My dad gave me opposite speech as your mom. He talked about how sleep is important for the parents and a healthy marriage and we don't want the kid needing to share a room until he's 7 (AKA my nephew). Of course, my dad also thinks that babies cry to manipulate--so it is clear that he isn't quite up on the latest research on infant development, LOL! We're trying to get him up to speed in little bits and in a loving way.
We politely explained that a) if we are not able to sleep or our marriage is negatively impacted we can always change our minds and reconfigure. b) we will feel out our needs and the needs of our child to work on a room transition plan at an appropriate age. C) A kid still sharing a room at 7 every single night--against the will of his parents--probably has other issues going on (as is the case with my nephew who suffers from severe anxiety, poor little guy) and we'll deal with meeting those emotional needs as they arise.
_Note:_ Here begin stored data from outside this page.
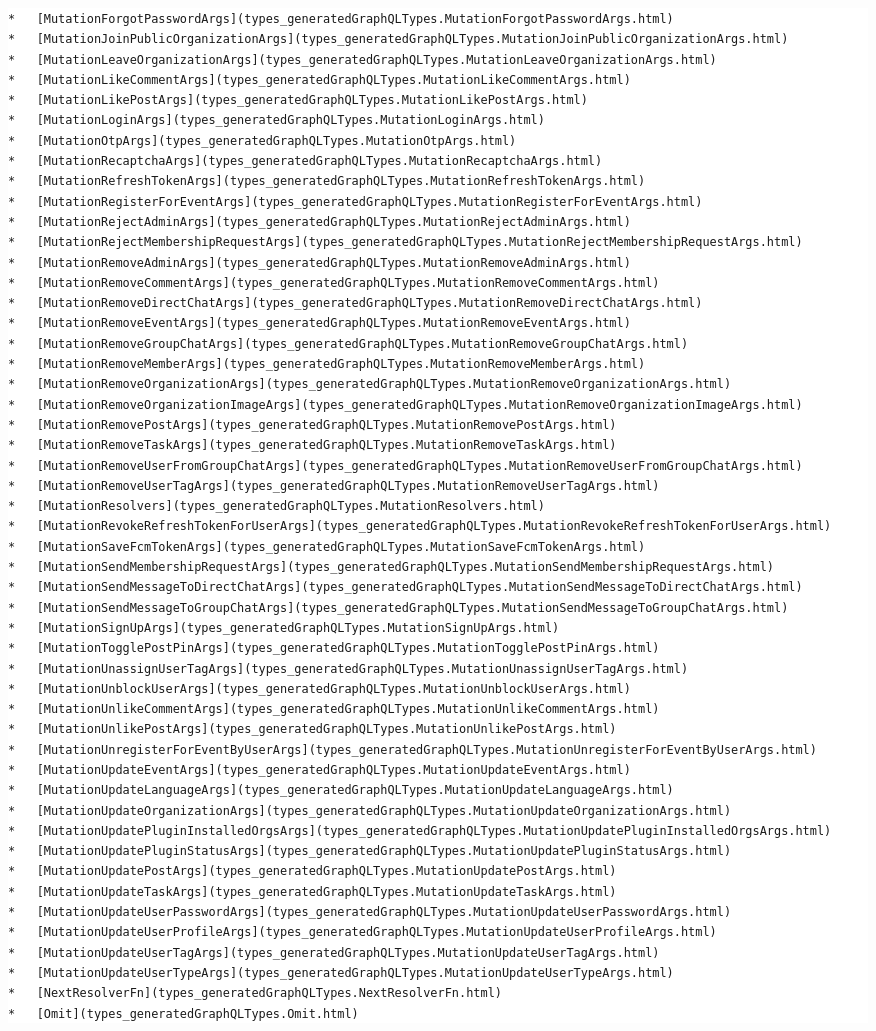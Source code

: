     *   [MutationForgotPasswordArgs](types_generatedGraphQLTypes.MutationForgotPasswordArgs.html)
    *   [MutationJoinPublicOrganizationArgs](types_generatedGraphQLTypes.MutationJoinPublicOrganizationArgs.html)
    *   [MutationLeaveOrganizationArgs](types_generatedGraphQLTypes.MutationLeaveOrganizationArgs.html)
    *   [MutationLikeCommentArgs](types_generatedGraphQLTypes.MutationLikeCommentArgs.html)
    *   [MutationLikePostArgs](types_generatedGraphQLTypes.MutationLikePostArgs.html)
    *   [MutationLoginArgs](types_generatedGraphQLTypes.MutationLoginArgs.html)
    *   [MutationOtpArgs](types_generatedGraphQLTypes.MutationOtpArgs.html)
    *   [MutationRecaptchaArgs](types_generatedGraphQLTypes.MutationRecaptchaArgs.html)
    *   [MutationRefreshTokenArgs](types_generatedGraphQLTypes.MutationRefreshTokenArgs.html)
    *   [MutationRegisterForEventArgs](types_generatedGraphQLTypes.MutationRegisterForEventArgs.html)
    *   [MutationRejectAdminArgs](types_generatedGraphQLTypes.MutationRejectAdminArgs.html)
    *   [MutationRejectMembershipRequestArgs](types_generatedGraphQLTypes.MutationRejectMembershipRequestArgs.html)
    *   [MutationRemoveAdminArgs](types_generatedGraphQLTypes.MutationRemoveAdminArgs.html)
    *   [MutationRemoveCommentArgs](types_generatedGraphQLTypes.MutationRemoveCommentArgs.html)
    *   [MutationRemoveDirectChatArgs](types_generatedGraphQLTypes.MutationRemoveDirectChatArgs.html)
    *   [MutationRemoveEventArgs](types_generatedGraphQLTypes.MutationRemoveEventArgs.html)
    *   [MutationRemoveGroupChatArgs](types_generatedGraphQLTypes.MutationRemoveGroupChatArgs.html)
    *   [MutationRemoveMemberArgs](types_generatedGraphQLTypes.MutationRemoveMemberArgs.html)
    *   [MutationRemoveOrganizationArgs](types_generatedGraphQLTypes.MutationRemoveOrganizationArgs.html)
    *   [MutationRemoveOrganizationImageArgs](types_generatedGraphQLTypes.MutationRemoveOrganizationImageArgs.html)
    *   [MutationRemovePostArgs](types_generatedGraphQLTypes.MutationRemovePostArgs.html)
    *   [MutationRemoveTaskArgs](types_generatedGraphQLTypes.MutationRemoveTaskArgs.html)
    *   [MutationRemoveUserFromGroupChatArgs](types_generatedGraphQLTypes.MutationRemoveUserFromGroupChatArgs.html)
    *   [MutationRemoveUserTagArgs](types_generatedGraphQLTypes.MutationRemoveUserTagArgs.html)
    *   [MutationResolvers](types_generatedGraphQLTypes.MutationResolvers.html)
    *   [MutationRevokeRefreshTokenForUserArgs](types_generatedGraphQLTypes.MutationRevokeRefreshTokenForUserArgs.html)
    *   [MutationSaveFcmTokenArgs](types_generatedGraphQLTypes.MutationSaveFcmTokenArgs.html)
    *   [MutationSendMembershipRequestArgs](types_generatedGraphQLTypes.MutationSendMembershipRequestArgs.html)
    *   [MutationSendMessageToDirectChatArgs](types_generatedGraphQLTypes.MutationSendMessageToDirectChatArgs.html)
    *   [MutationSendMessageToGroupChatArgs](types_generatedGraphQLTypes.MutationSendMessageToGroupChatArgs.html)
    *   [MutationSignUpArgs](types_generatedGraphQLTypes.MutationSignUpArgs.html)
    *   [MutationTogglePostPinArgs](types_generatedGraphQLTypes.MutationTogglePostPinArgs.html)
    *   [MutationUnassignUserTagArgs](types_generatedGraphQLTypes.MutationUnassignUserTagArgs.html)
    *   [MutationUnblockUserArgs](types_generatedGraphQLTypes.MutationUnblockUserArgs.html)
    *   [MutationUnlikeCommentArgs](types_generatedGraphQLTypes.MutationUnlikeCommentArgs.html)
    *   [MutationUnlikePostArgs](types_generatedGraphQLTypes.MutationUnlikePostArgs.html)
    *   [MutationUnregisterForEventByUserArgs](types_generatedGraphQLTypes.MutationUnregisterForEventByUserArgs.html)
    *   [MutationUpdateEventArgs](types_generatedGraphQLTypes.MutationUpdateEventArgs.html)
    *   [MutationUpdateLanguageArgs](types_generatedGraphQLTypes.MutationUpdateLanguageArgs.html)
    *   [MutationUpdateOrganizationArgs](types_generatedGraphQLTypes.MutationUpdateOrganizationArgs.html)
    *   [MutationUpdatePluginInstalledOrgsArgs](types_generatedGraphQLTypes.MutationUpdatePluginInstalledOrgsArgs.html)
    *   [MutationUpdatePluginStatusArgs](types_generatedGraphQLTypes.MutationUpdatePluginStatusArgs.html)
    *   [MutationUpdatePostArgs](types_generatedGraphQLTypes.MutationUpdatePostArgs.html)
    *   [MutationUpdateTaskArgs](types_generatedGraphQLTypes.MutationUpdateTaskArgs.html)
    *   [MutationUpdateUserPasswordArgs](types_generatedGraphQLTypes.MutationUpdateUserPasswordArgs.html)
    *   [MutationUpdateUserProfileArgs](types_generatedGraphQLTypes.MutationUpdateUserProfileArgs.html)
    *   [MutationUpdateUserTagArgs](types_generatedGraphQLTypes.MutationUpdateUserTagArgs.html)
    *   [MutationUpdateUserTypeArgs](types_generatedGraphQLTypes.MutationUpdateUserTypeArgs.html)
    *   [NextResolverFn](types_generatedGraphQLTypes.NextResolverFn.html)
    *   [Omit](types_generatedGraphQLTypes.Omit.html)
Here's the great thing about being the parent: you can try something and if it doesn't work for you, then you can try something else! Easy peasy. Trying something isn't a life sentence.
Whether or not you end up changing your mind on this issue, I strongly suggest setting some boundaries with your mom. Hysterical advice-giving freakouts and guilt trips just don't fly in my world.
More Green For Less Green
Clomid M/C 8 weeks 2/08 *IVF #1-DD born 3/09
*Surprise BFP-T18 baby lost at 13w 1/10 *FET #1-DS born 2/11
Wow. Your mom sooooo overreacted!
When we had DS, the plan was first to keep him in our room for the first month only. And then after that, we weren't ready, so we said until he STTN. But he STTN at 6 weeks and we still weren't ready. He ended up being in our room until he was 6 months old. After that, he went into the crib.
Our plan is to do the same for this baby, but once s/he outgrows the bassinet at 15 pounds, that's it. We're out of luck. DS didn't get to 15 pounds until much later!
DS was with us for 6 weeks, then we moved him to the crib. The orginal plan was to put him in his room from day 1, but that didn't work out.
This baby will be sharing a room with DS, so the baby will be with us for quite some time. If the baby had its own room, I would attempt to put him/her in their crib from day 1.
Sorry, but IMO your mom is being totally ridiculous. You cannot live like that, you'll freak yourself out over everything!! DD slept in our room in a pack n play for the first 2 months, then we moved her to her own room. After that she started sleeping better and so did we. The video monitor we have is very sensitive, I can even hear dd rustling her sheets when she's moving around. We're planning on doing the same with this baby, maybe even move him a little earlier depending on how well he's sleeping. DD's room is across the hall from the nursery, so I don't want to move him in there when he's still waking several times a night because I don't want her woken up.
But seriously...your mom needs to get a grip and you need to make your own choices as a parent.